Todavia, o sacrifício ambiental e o impacto social são vistos como inexoráveis – afinal, o crescimento econômico é prioridade e o país não pode parar. Ignora-se uma reflexão cuidadosa sobre o impacto que poderá causar um projeto como este, ou quem irá se beneficiar concretamente com a construção do Porto Sul.
Talvez a mais grave perda seja a moral, pois para que o meio ambiente seja sacrificado, é preciso eliminar um outro obstáculo: a adolescente democracia baiana. Em Itajuípe, cidade a 45 Km de Ilhéus, no Sul da Bahia, no último sábado, 14 de agosto, a institucionalidade foi mais uma vez nocauteada, em um contexto que beira covardia. O município está incluído no território de uma Área de Proteção Ambiental (APA), da qual representantes deste e de outros municípios vizinhos, como Ilhéus e Itabuna, participam do Conselho Gestor desta unidade de conservação, com um papel relevante – referendar ou não projetos públicos e privados no seu território.
Neste evento, o superintendente de biodiversidade e florestas da Bahia, Sr. Ubiratan Félix, parece ter ficado o tempo todo sob o olhar atento de cinco técnicos da Bahia Mineração (BAMIN), espalhados pelo auditório. Conduziu um discurso para os presentes em nome do governador Jaques Wagner, no qual enfatizou que a anuência (ou aprovação) deveria ser dada naquele encontro. De fato, os tímidos Conselheiros, representando comunidades do interior da APA, além de técnicos governamentais, subjugados pelo contexto institucional, foram convencidos autocraticamente a uma votação pelo SIM a BAMIN. Ao final, 13 votos a favor, cinco abstenções e apenas um voto contrário definiram o resultado do dia.

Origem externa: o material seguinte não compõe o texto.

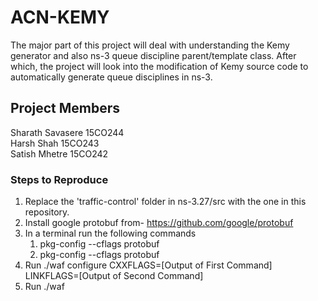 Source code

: # ACN-KEMY

The major part of this project will deal with understanding the Kemy generator and also
ns-3 queue discipline parent/template class. After which, the project will look into the
modification of Kemy source code to automatically generate queue disciplines in ns-3.

## Project Members  
Sharath Savasere 15CO244  
Harsh Shah       15CO243  
Satish Mhetre    15CO242  


### Steps to Reproduce
1. Replace the 'traffic-control' folder in ns-3.27/src with the one in this repository.
2. Install google protobuf from- https://github.com/google/protobuf
3. In a terminal run the following commands 
	1. pkg-config --cflags protobuf 
	2. pkg-config --cflags protobuf
4. Run ./waf configure CXXFLAGS=[Output of First Command] LINKFLAGS=[Output of Second Command]
5. Run ./waf
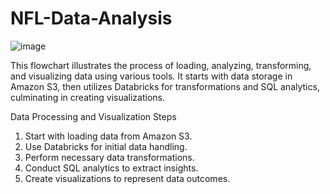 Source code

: # NFL-Data-Analysis


![image](https://github.com/user-attachments/assets/c42556a4-0e4d-4e36-8843-81e4f8e26325)


This flowchart illustrates the process of loading, analyzing, transforming, and visualizing data using various tools. It starts with data storage in Amazon S3, then utilizes Databricks for transformations and SQL analytics, culminating in creating visualizations.

Data Processing and Visualization Steps

1. Start with loading data from Amazon S3. 
2. Use Databricks for initial data handling. 
3. Perform necessary data transformations. 
4. Conduct SQL analytics to extract insights. 
5. Create visualizations to represent data outcomes.
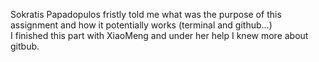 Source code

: 
Sokratis Papadopulos fristly told me what was the purpose of this assignment and how it potentially works (terminal and github...)  
I finished this part with XiaoMeng and under her help I knew more about gitbub.
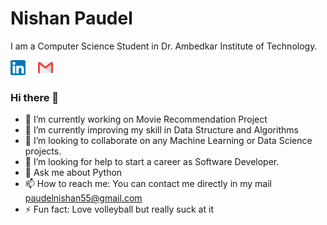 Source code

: # Nishan Paudel
I am a Computer Science Student in Dr. Ambedkar Institute of Technology. 

[![linkedin](https://github.com/nishan7/nishan7/blob/master/linkedin%20(1).png)](https://www.linkedin.com/in/paudelnishan/)
&nbsp; &nbsp;
[![mail](https://github.com/nishan7/nishan7/blob/master/gmail%20(1).png)](mailto:paudelnishan55@gmail.com)


### Hi there 👋



- 🔭 I’m currently working on Movie Recommendation Project
- 🌱 I’m currently improving my skill in Data Structure and Algorithms
- 👯 I’m looking to collaborate on any Machine Learning or Data Science projects.
- 🤔 I’m looking for help to start a career as Software Developer.
- 💬 Ask me about Python
- 📫 How to reach me: You can contact me directly in my mail [paudelnishan55@gmail.com](mailto:paudelnishan55@gmail.com)
- ⚡ Fun fact: Love volleyball but really suck at it



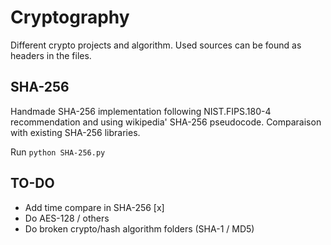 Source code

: # Cryptography
Different crypto projects and algorithm. Used sources can be found as headers in the files.

## SHA-256
Handmade SHA-256 implementation following NIST.FIPS.180-4 recommendation and using wikipedia' SHA-256 pseudocode. Comparaison with existing SHA-256 libraries.

 Run `python SHA-256.py`

## TO-DO
* Add time compare in SHA-256 [x]
* Do AES-128 / others
* Do broken crypto/hash algorithm folders (SHA-1 / MD5)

A Bamin comemorou o resultado. Afinal, esta era uma das exigências do IBAMA para concluir o licenciamento do terminal privativo do Porto, nos domínios da Mata Atlântica. Para o vice-presidente da Bamin, Clóvis Torres, a anuência da APA da Lagoa Encantada/Rio Almada dá importante respaldo ao projeto. “Estamos confiantes que a licença do IIBAMA para o nosso terminal saia ainda este mês”, afirmou. Torres disse, ainda, que a decisão do Conselho demonstra compreensão “de que o nosso projeto traz embutido um conceito de promoção do meio ambiente e do desenvolvimento sustentável”.
Entidades sociais, culturais e ambientalistas, em manifesto público em maio deste ano, recomendaram ao governo baiano, ao IBAMA e ao Ministério do Meio Ambiente a suspensão deste projeto, indicando outra alternativa de localidade, notadamente a região de Aratu, no interior da Baia de Todos os Santos. Os impedimentos legais para a construção de um porto privado no meio de uma Área de Proteção Ambiental parecem não ser obstáculo para a empresa, já que o governo baiano está alterando qualquer impedimento institucional, até mesmo a livre expressão de opinião de seu Conselho Gestor. A perda tange a participação cidadã brasileira, que acabou parecendo singela nos espaços da jovem democracia que foi tão ignorada. Trata-se, portanto, de um abalo moral, além das perdas ambientais e sociais que, sem dúvida, advirão da construção do Porto Sul.